What is being asked
Without the images, print all the entries below exactly as given.

[Dataset entries]
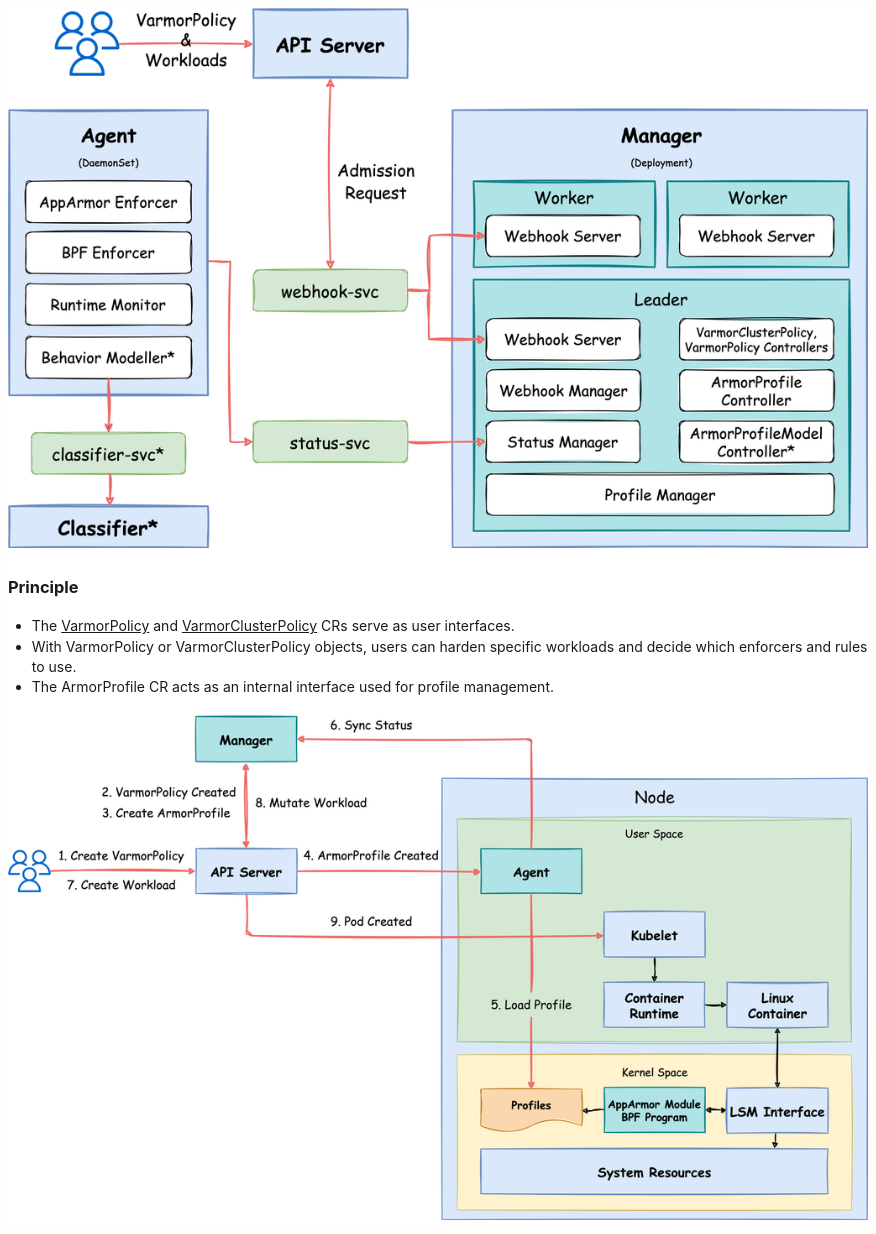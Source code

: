 ![image](./img/architecture.svg)

### Principle
* The [VarmorPolicy](getting_started/usage_instructions#varmorpolicy) and [VarmorClusterPolicy](getting_started/usage_instructions#varmorclusterpolicy) CRs serve as user interfaces.
* With VarmorPolicy or VarmorClusterPolicy objects, users can harden specific workloads and decide which enforcers and rules to use.
* The ArmorProfile CR acts as an internal interface used for profile management.

![image](./img/principle.svg)
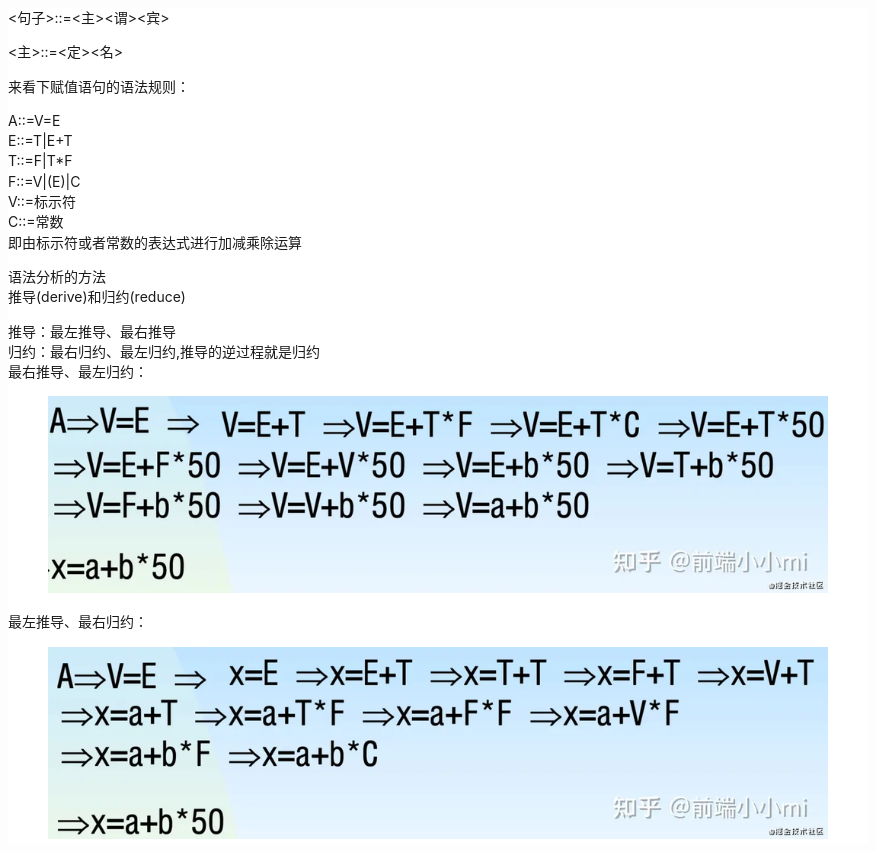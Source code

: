 <句子>::=<主><谓><宾>

<主>::=<定><名>

来看下赋值语句的语法规则：

A::=V=E
\
E::=T|E+T
\
T::=F|T\*F
\
F::=V|(E)|C
\
V::=标示符
\
C::=常数
\
即由标示符或者常数的表达式进行加减乘除运算

语法分析的方法
\
推导(derive)和归约(reduce)

推导：最左推导、最右推导
\
归约：最右归约、最左归约,推导的逆过程就是归约
\
最右推导、最左归约：

<figure><img src=".gitbook/assets/image (25).png" alt=""><figcaption></figcaption></figure>

最左推导、最右归约：

<figure><img src=".gitbook/assets/image (26).png" alt=""><figcaption></figcaption></figure>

Task solution
Source code

: ![image](./img/architecture.svg)

### Principle
* The [VarmorPolicy](getting_started/usage_instructions#varmorpolicy) and [VarmorClusterPolicy](getting_started/usage_instructions#varmorclusterpolicy) CRs serve as user interfaces.
* With VarmorPolicy or VarmorClusterPolicy objects, users can harden specific workloads and decide which enforcers and rules to use.
* The ArmorProfile CR acts as an internal interface used for profile management.

![image](./img/principle.svg)
Source code

: <句子>::=<主><谓><宾>

<主>::=<定><名>

来看下赋值语句的语法规则：

A::=V=E
\
E::=T|E+T
\
T::=F|T\*F
\
F::=V|(E)|C
\
V::=标示符
\
C::=常数
\
即由标示符或者常数的表达式进行加减乘除运算

语法分析的方法
\
推导(derive)和归约(reduce)

推导：最左推导、最右推导
\
归约：最右归约、最左归约,推导的逆过程就是归约
\
最右推导、最左归约：

<figure><img src=".gitbook/assets/image (25).png" alt=""><figcaption></figcaption></figure>

最左推导、最右归约：

<figure><img src=".gitbook/assets/image (26).png" alt=""><figcaption></figcaption></figure>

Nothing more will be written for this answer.